One day, I lied and did not put out my hand. She eventually found my diary without an entry but her walk-by with the ruler for that day was done. What is she to do now? She made me sit outside the class by the door, in the corridor, in view for the whole class to see. I was told I could enter the classroom if I got my parents to school and meet with her. I spent weeks of my 4th standard this way, watching the teachers of all subjects walk past me to the classroom, write on the blackboard, teach, leave the classroom, walking past me again. I still refused to call my parents. That year, my parents were dropping me to school on their way to work. Someone, a student or a teacher, got wind of this and somehow this reached that sister. And my parents eventually met her. I had to concede at school, while my abuse at home at my father's hands continued at nights.

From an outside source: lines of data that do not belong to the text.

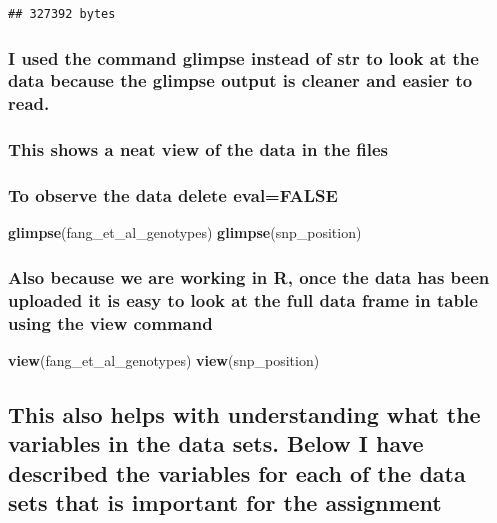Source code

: \documentclass[
]{article}
\newenvironment{Shaded}{\begin{snugshade}}{\end{snugshade}}
\newcommand{\FunctionTok}[1]{\textcolor[rgb]{0.13,0.29,0.53}{\textbf{#1}}}
\newcommand{\NormalTok}[1]{#1}
\begin{document}
\begin{verbatim}
## 327392 bytes
\end{verbatim}

\subsubsection{I used the command glimpse instead of str to look at the
data because the glimpse output is cleaner and easier to
read.}\label{i-used-the-command-glimpse-instead-of-str-to-look-at-the-data-because-the-glimpse-output-is-cleaner-and-easier-to-read.}

\subsubsection{This shows a neat view of the data in the
files}\label{this-shows-a-neat-view-of-the-data-in-the-files}

\subsubsection{\texorpdfstring{\textbf{To observe the data delete
eval=FALSE}}{To observe the data delete eval=FALSE}}\label{to-observe-the-data-delete-evalfalse}

\begin{Shaded}
\begin{Highlighting}[]
\FunctionTok{glimpse}\NormalTok{(fang\_et\_al\_genotypes)}
\FunctionTok{glimpse}\NormalTok{(snp\_position)}
\end{Highlighting}
\end{Shaded}

\subsubsection{Also because we are working in R, once the data has been
uploaded it is easy to look at the full data frame in table using the
view
command}\label{also-because-we-are-working-in-r-once-the-data-has-been-uploaded-it-is-easy-to-look-at-the-full-data-frame-in-table-using-the-view-command}

\begin{Shaded}
\begin{Highlighting}[]
\FunctionTok{view}\NormalTok{(fang\_et\_al\_genotypes)}
\FunctionTok{view}\NormalTok{(snp\_position)}
\end{Highlighting}
\end{Shaded}

\subsection{This also helps with understanding what the variables in the
data sets. Below I have described the variables for each of the data
sets that is important for the
assignment}\label{this-also-helps-with-understanding-what-the-variables-in-the-data-sets.-below-i-have-described-the-variables-for-each-of-the-data-sets-that-is-important-for-the-assignment}
\end{document}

I feel I have written about this before. Did the corporal punishment stop? I don’t remember. What I do remember are two things. One, at the end of that academic year, I put up a brave face, walked into the classroom after the exams and asked that sister for my book on the universe. The response I was given was "I don't have it anymore. I threw it out of the window." Second, the next year, in 5th standard, when the headmistress visited the classroom, stood by the door and asked the class teacher if we were filling our diaries, the class teacher of 5th standard singled me out, got me to handover my diary, flipped through pages of half entries, and lied to the headmistress, yes, it is filled. She then handed me back my book, while I sat back down, turned to the blackboard and continued as if nothing was wrong. She never asked me to fill it up. This teacher's name I remember. Her name was Brenda. Before that day, she was on a break. Years before her break, she taught to little UKG kids. That one incident of kindness and protectiveness healed me a bit. I recently learned that she passed away. She was still in her 50s.
I still miss my Universe book. I have had other books since, my son has better books now. I still miss that book. I sometimes wonder how things would have turned out if someone, an adult, had nurtured my curiosity back when I was 8. I may not have a degree in astrophysics (or maybe I could have?), but a better understanding of things, for sure.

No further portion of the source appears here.